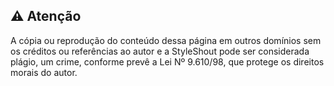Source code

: ## ⚠️ Atenção

A cópia ou reprodução do conteúdo dessa página em outros domínios sem os créditos ou referências ao autor e a StyleShout pode ser considerada plágio, um crime, conforme prevê a Lei Nº 9.610/98, que protege os direitos morais do autor.
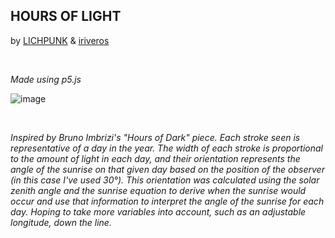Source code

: ## HOURS OF LIGHT
by [LICHPUNK](https://github.com/LICHPUNK) & [iriveros](https://github.com/iriveros)

<br/>

*Made using p5.js*

![image](https://user-images.githubusercontent.com/111394123/235498477-5d6e0868-f548-4915-a9c3-ebbef67cd2f9.png)

<br/>

*Inspired by Bruno Imbrizi's "Hours of Dark" piece. Each stroke seen is representative of a day in the year. The width of each stroke is proportional to the amount of light in each day, and their orientation represents the angle of the sunrise on that given day based on the position of the observer (in this case I've used 30°). This orientation was calculated using the solar zenith angle and the sunrise equation to derive when the sunrise would occur and use that information to interpret the angle of the sunrise for each day. Hoping to take more variables into account, such as an adjustable longitude, down the line.*
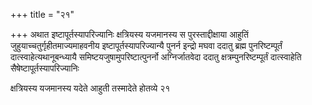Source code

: +++
title = "२१"

+++
अथात इष्टापूर्तस्यापरिज्यानिः क्षत्रियस्य यजमानस्य स पुरस्ताद्दीक्षाया
आहुतिं जुहुयाच्चतुर्गृहीतमाज्यमाहवनीय इष्टापूर्तस्यापरिज्यान्यै
पुनर्न इन्द्रो मघवा ददातु ब्रह्म पुनरिष्टम्पूर्तं
दात्स्वाहेत्यथानूबन्ध्यायै
समिष्टयजुषामुपरिष्टात्पुनर्नो
अग्निर्जातवेदा ददातु क्षत्रम्पुनरिष्टम्पूर्तं दात्स्वाहेति
सैषेष्टापूर्तस्यापरिज्यानिः 

क्षत्रियस्य यजमानस्य यदेते आहुती तस्मादेते होतव्ये २१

----------

**Work required**
Retype the lines from the one containing "सैषेष्टापूर्तस्यापरिज्यानिः" to the last line above. Change nothing and include no others.

**Solution to this exercise**
सैषेष्टापूर्तस्यापरिज्यानिः 

क्षत्रियस्य यजमानस्य यदेते आहुती तस्मादेते होतव्ये २१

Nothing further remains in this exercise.